Shares are the capital of the company, i.e., the ownership of the company represented in the form of units. When investors buy shares of a company, they become part owners with the right to vote and the right to earn profits from the company distributed in the form of dividends. Companies can raise capital by issuing shares instead of external debt. This will help in reducing the dependence on external funds for achieving the business goals, but may lead to dilution of ownership with the consistent issue of shares. The key features of shares include,

  • Shareholders get the right to ownership along with the right to share in profits.

  • The value of shares can fluctuate due to many internal and external factors, like the company's financials, changes or competition in the industry, etc. 

  • Shareholders have the voting rights in the meetings.

  • Shareholders also have limited liability to the extent of their shareholding.

  • Shareholders can also trade or liquidate their holdings in the open market or at the time of IPO, as the case may be.
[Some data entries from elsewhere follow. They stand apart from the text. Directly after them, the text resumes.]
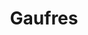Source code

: ---
layout: recette
categories: [recettes]
hidden: true
lang: fr
sitemap: false
title: Gaufres
type: sucre
pour: pour une douzaine
ingredients: 
  - nom: oeufs 
    qte: 6
  - nom: farine
    qte: 500
    unite: gr
  - nom: sucre
    qte: 50
    unite: gr
  - nom: beurre mou
    qte: 150
    unite: gr
  - nom: lait
    qte: 750
    unite: mL
  - nom: vanille liquide
    qte: 1/2
    unite: cuillère à café
preconditions:
  - Le beurre, le lait et les oeufs doivent être à température ambiante
  - Séparer les blancs des jaunes
etapes:
  - label: Préparation
    details:
      - Faire un puits de farine tamisée
      - Mettre au centre le sucre, une pincée de sel, le beurre mou, les jaunes d'oeufs
      - Ajouter le lait et petit à petit, fouetter jusqu'à obtenir une pâte bien liquide et sans grumaux
      - Ajouter la vanille liquide
      - Battre les blancs en neige
      - Les incorporer en deux fois
notes:
  - L'appareil à gaufres doit être bien chaud
  - Une fois la préparation finie, faire cuire les gaufres sans attendre (il faut éviter que les blancs retombent)
---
What are the types of shares?

What are the types of shares

The shares of a company are typically classified into two broad categories. The distinction between these types of shares is essentially in the nature of the profit sharing and the ownership rights bestowed on the shareholders. The details of these types of shares are mentioned below. 

Equity Shares

Equity shares are also known as the common shares of the company. These shares are issued at the time of listing of the company on the stock exchange or subsequently, depending on the need for capital. Equity shareholders are also known as the true owners of the company and have the right to a share in the company's profits, which are distributed from the free reserves. Shareholders can thus have returns from their investment in the form of dividends (share in profits) or in the form of capital gains (profits from the sale of their investment in the company). However, despite being the true owners of the company, equity shareholders have the last right to get any return on their investment at the time of the company’s liquidation. Investment in equity shares is thus known to be a high-risk, high-reward situation. 

Preference Shares

Preference shares are privileged shares of a company that allow a preference in the right to share profit over common or equity shareholders. One of the most distinct features of preference shares is the consistency in the distribution of dividends compared to equity shareholders. This dividend is also paid at a fixed rate, unlike that on the equity shares, making them a good option for investors looking to invest in a company but also looking for consistent returns. Preference shareholders do not get voting rights in company matters but have a higher right or a first right to return on their investment at the time of the company’s liquidation. A company can issue different types of preference shares depending on its capital needs and objectives. The types of preference shares include,

Cumulative Preference Shares

These shares secure the right of the shareholders to receive dividends on their investment. If dividends are not issued in a year, they are included with the subsequent year’s dividend and paid to the shareholders. 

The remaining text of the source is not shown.